First, be confident an believe in yourself. The second most important thing is to train and work hard because without that you will never become the athlete that wins the medal. I also believe it’s important to work smart, think about what you are doing and plan carefully: What does an experiment tell you? How can you translate what is known in the literature? This kind of questions. Students shouldn’t be afraid to think critically about what’s on the literature – or what professors tell you –, it could be different. Think a bit out of the box, use your brain, be creative. Becoming a researcher can be difficult, but don’t give up too easily. It’s also important to take pride in your accomplishments, even if it’s a small discovery or breakthrough: be happy that you did it. Nobody else did it, it was you, for the first time in this world!
Do you think it’s important for scientists to explain their work to the general public?
I think this is an extremely important duty because not everybody – including our politicians – appreciates science. They often ask me “what will the output be in three or four years?” This is the wrong question! It takes about 10 – 15 years for developments to be rolled out. You don’t make a new drug, material or industrial process in three years, so you need to tell the public – and politicians – why is this so difficult, why does it take so much time and what possible solutions are there. Humankind is facing complex problems and we need science to solve them – and chemistry will play a central role.
We need to help the general public, politicians, schools, and kids understand why science is so important. We need to educate and train our young people on the cutting edge, the frontiers of science. If we train our students for the problems of today, we are already doing the wrong job. They will be the ones doing the innovations in 10, 20 years from now! So, we have to train them to become the leaders in our industries, our societies. We should be training them to go far beyond the frontiers of what is possible now, to think non-conventionally and to come up with new solutions.
If I went to Groningen what should I visit?
I recommend visiting the coast with the big dikes that keep the sea out. Since part of our country is below sea level, we reclaimed a lot of land from the sea over the years. Now we have these modern and huge dikes, but we started building them in the middle ages already. Sometimes the water is higher than the land and it’s impressive– and quite beautiful!
A chemical element: is the basis for our discipline, it brings everything together! Obviously, for my favourite element, I’d pick carbon, because it builds up the organic molecules.
Favourite scientist: my favourite person related to science is Leonardo da Vinci. He has sometimes been called the first scientist – although some argue he wasn’t a scientist, he’s certainly on the top of my list – I think he was a genius.
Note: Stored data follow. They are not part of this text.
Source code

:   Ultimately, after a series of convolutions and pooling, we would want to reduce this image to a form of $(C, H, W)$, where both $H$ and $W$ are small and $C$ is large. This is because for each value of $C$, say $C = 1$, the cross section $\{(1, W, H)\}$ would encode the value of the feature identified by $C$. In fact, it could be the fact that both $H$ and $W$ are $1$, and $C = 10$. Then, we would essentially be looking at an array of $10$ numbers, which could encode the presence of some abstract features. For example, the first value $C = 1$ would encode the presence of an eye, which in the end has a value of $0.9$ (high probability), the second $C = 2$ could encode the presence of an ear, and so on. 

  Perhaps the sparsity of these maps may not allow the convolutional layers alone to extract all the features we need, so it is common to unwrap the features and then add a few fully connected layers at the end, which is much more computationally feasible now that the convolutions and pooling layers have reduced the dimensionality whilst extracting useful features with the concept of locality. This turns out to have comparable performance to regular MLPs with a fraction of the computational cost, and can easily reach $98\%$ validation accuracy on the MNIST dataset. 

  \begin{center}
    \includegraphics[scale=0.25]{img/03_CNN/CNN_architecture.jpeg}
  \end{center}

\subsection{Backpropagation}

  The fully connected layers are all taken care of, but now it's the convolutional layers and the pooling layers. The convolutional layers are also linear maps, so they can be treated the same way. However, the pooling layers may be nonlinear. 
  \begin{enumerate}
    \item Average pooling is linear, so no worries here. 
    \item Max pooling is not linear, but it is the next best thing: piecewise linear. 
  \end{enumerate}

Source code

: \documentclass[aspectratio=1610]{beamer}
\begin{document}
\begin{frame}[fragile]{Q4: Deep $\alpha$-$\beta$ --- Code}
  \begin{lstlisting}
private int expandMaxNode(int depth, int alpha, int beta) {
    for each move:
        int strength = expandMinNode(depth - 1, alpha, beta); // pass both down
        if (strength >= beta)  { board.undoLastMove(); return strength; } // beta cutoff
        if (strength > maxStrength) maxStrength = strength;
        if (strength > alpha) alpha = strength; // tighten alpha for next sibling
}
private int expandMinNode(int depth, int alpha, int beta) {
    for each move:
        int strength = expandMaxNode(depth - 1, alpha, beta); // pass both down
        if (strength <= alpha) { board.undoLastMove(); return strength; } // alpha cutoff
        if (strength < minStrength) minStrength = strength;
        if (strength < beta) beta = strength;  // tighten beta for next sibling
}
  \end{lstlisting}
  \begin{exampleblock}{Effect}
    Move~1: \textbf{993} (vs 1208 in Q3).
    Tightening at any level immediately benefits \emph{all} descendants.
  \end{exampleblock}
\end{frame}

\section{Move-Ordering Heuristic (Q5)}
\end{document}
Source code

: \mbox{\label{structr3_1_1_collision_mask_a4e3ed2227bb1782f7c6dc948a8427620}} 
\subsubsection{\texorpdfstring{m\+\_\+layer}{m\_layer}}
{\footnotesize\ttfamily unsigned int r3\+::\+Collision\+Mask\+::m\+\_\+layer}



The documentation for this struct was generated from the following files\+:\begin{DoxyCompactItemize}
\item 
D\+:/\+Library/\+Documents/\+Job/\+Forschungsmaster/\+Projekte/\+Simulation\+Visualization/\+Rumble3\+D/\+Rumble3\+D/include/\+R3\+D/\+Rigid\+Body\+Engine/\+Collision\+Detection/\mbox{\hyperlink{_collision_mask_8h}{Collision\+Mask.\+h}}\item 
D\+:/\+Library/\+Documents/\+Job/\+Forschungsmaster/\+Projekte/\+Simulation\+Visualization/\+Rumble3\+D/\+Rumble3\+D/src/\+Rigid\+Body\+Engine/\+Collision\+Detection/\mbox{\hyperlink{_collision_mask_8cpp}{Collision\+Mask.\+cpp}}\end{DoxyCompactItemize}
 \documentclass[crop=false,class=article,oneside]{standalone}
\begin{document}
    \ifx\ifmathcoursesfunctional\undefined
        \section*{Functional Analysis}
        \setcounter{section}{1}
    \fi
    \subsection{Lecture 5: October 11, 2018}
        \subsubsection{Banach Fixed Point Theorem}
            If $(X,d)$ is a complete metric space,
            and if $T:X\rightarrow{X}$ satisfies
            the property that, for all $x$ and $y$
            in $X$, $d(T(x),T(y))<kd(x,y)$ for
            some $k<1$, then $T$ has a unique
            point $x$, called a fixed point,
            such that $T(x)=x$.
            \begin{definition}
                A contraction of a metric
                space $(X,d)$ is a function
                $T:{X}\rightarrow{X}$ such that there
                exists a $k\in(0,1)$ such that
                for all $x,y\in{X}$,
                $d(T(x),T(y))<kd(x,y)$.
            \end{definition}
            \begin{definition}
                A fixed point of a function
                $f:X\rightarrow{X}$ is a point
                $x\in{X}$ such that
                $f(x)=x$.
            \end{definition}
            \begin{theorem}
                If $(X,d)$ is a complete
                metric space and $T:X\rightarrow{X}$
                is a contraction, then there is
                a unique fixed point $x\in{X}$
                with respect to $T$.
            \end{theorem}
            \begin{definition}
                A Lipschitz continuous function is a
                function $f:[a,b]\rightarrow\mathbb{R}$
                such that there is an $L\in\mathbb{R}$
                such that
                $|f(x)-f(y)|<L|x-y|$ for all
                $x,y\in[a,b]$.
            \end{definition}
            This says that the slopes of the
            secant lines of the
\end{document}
Favourite invention: the airplane
If I hadn’t been a scientist… I’d be a farmer; I grew up on a farm and I always wanted to be a farmer
Favourite destination: home! My second favourite destination is to go to my lab and work with the students
A book: there’re so many fantastic books! I have many favourite books, one of them is Michel Klayton’s Prey – it’s about nanobots that take over the world, a really special book!
A dream: to discover what is the origin of chirality in nature, left or right? Chirality is a fundamental aspect of life: Why is DNA right-handed but amino acids are left-handed? No one knows where this comes from. The origin of chirality is a fundamental question about the origin of life.
Science is… a fantastic playground and a real joy: the joy of discovery!